[Problem to solve]: Of all the lines in the records below, copy only those that contain the string "입력받는다".

[Dataset extract]:
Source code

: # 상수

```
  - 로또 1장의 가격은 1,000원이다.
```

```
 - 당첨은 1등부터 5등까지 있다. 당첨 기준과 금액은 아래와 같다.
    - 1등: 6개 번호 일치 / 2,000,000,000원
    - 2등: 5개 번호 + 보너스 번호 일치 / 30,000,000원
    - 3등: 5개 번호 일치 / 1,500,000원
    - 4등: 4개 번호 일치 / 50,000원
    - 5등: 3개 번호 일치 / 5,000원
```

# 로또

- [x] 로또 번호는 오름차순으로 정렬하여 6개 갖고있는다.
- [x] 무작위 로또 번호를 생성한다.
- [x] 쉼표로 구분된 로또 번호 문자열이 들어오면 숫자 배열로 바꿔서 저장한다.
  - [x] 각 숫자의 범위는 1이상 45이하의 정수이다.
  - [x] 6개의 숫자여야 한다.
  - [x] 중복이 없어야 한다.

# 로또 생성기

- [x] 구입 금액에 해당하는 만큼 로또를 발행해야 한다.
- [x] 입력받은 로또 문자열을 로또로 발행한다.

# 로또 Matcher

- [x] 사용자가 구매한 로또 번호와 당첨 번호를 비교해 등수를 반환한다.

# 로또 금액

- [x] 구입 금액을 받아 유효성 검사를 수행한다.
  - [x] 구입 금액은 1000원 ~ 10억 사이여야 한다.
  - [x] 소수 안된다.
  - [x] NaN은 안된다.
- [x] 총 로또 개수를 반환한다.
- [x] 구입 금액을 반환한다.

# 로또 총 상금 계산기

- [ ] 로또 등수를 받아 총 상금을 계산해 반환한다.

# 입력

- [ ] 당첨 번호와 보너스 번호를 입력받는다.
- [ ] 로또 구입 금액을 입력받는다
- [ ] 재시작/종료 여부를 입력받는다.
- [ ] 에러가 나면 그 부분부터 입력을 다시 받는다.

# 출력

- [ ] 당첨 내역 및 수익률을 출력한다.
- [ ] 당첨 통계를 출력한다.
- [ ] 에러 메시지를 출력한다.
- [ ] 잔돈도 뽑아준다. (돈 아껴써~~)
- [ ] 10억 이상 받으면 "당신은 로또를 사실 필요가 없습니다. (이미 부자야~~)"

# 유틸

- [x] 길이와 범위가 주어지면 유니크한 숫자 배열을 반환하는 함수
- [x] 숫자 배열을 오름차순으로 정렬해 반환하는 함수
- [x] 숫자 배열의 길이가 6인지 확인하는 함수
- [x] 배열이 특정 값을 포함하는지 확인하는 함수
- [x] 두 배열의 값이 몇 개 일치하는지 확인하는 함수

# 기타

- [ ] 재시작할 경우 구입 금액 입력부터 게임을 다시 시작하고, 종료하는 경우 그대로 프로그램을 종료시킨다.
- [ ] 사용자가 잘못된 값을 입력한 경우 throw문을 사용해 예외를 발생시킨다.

[Final answer]:
- [ ] 당첨 번호와 보너스 번호를 입력받는다.
- [ ] 로또 구입 금액을 입력받는다
- [ ] 재시작/종료 여부를 입력받는다.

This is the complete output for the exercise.